Slate Team

May 28, 2026

What Gondola 2026 Taught Us About the Future of Sports Content

What Gondola 2026 Taught Us About the Future of Sports Content

Approval workflows, YouTube strategy, and the hallway conversations that mattered most — five takeaways from Gondola 2026 for sports content teams.

Approval workflows, YouTube strategy, and the hallway conversations that mattered most — five takeaways from Gondola 2026 for sports content teams.

Group of smiling conference attendees posing together in front of a colorful Gondola event backdrop, with directional signs for creative, design, production, and studio visible on the left.

Five things that stuck with us after two days with the people running content for some of the biggest teams in sports

Gondola is where the people actually making content at sports organizations get together, not execs giving keynotes about "digital transformation," but the social managers, producers, and creative leads who are shipping posts every day. This year, a few themes kept coming up in sessions, breakouts, and the conversations that carried on well past the last talk of the day.

Here's what stood out to our team.

Approval workflows aren't just process—they're how fast teams move

The sharpest question of the whole conference came out of the NFL breakout: "How many people touch your piece of content before it gets sent out?"

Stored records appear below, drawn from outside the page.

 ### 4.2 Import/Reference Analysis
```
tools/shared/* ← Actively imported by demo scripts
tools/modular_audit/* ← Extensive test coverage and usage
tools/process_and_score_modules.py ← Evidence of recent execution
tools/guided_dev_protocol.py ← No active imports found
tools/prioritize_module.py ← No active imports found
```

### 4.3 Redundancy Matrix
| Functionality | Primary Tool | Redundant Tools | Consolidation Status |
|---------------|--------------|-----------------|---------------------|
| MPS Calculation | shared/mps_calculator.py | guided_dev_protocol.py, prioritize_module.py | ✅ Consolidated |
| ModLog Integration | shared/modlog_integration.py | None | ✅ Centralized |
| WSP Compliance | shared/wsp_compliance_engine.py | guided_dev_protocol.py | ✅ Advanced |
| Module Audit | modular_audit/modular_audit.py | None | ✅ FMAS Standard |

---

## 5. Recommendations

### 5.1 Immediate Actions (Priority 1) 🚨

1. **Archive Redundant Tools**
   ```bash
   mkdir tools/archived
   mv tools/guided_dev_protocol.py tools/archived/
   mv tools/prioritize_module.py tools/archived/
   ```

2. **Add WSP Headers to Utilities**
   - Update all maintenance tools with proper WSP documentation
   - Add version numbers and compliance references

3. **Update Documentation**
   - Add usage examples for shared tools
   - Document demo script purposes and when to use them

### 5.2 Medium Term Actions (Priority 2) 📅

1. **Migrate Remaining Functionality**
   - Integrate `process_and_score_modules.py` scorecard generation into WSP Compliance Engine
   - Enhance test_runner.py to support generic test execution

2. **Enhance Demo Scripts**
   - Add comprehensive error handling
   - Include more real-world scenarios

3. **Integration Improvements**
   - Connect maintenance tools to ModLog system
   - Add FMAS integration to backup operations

It sounds like something that would slow you down. But the teams with the most structured approval processes were actually the ones moving fastest — because nobody's second-guessing whether something was signed off. One organization shared that they now require every piece of content to be uploaded with its caption and approved by three people before it goes live. That sounds heavy until you realize it means no last-minute "wait, did legal see this?" scrambles.

For any social team posting at volume, this was a real gut-check moment: if your approval process is still Slack DMs and vibes, you're probably leaving speed on the table.

YouTube strategy went way deeper than "post more videos"

YouTube came up constantly, but the conversations weren't surface-level. Thumbnail design for click-through rate optimization was a recurring topic — most teams know thumbnails matter but haven't put real process behind getting them right.

The bigger takeaway: sports teams are starting to treat YouTube like a channel that deserves its own strategy, not just a place to dump long-form. And the gap between the teams approaching it that way and the ones that aren't is getting harder to ignore.

The best conversations weren't on the schedule

The official program was good. But the sessions people kept bringing up afterward were the hallway ones — the unplanned 20-minute deep dives that happen when two social leads realize they're solving the same problem.

That's the sign of a conference that's working. The people in the room are generating more value than the agenda on its own. Gondola's gotten to a point where the community is the reason to show up.

The vibe was genuinely optimistic

Beyond the sessions and workshops, the thing that stuck with us was how excited sports content teams are about where things are headed. People came ready to share their playbooks, not protect them. The teams doing interesting work were eager to talk about it.

If you work in sports content and you weren't there this year, put it on the calendar. See you in Denver in 2027.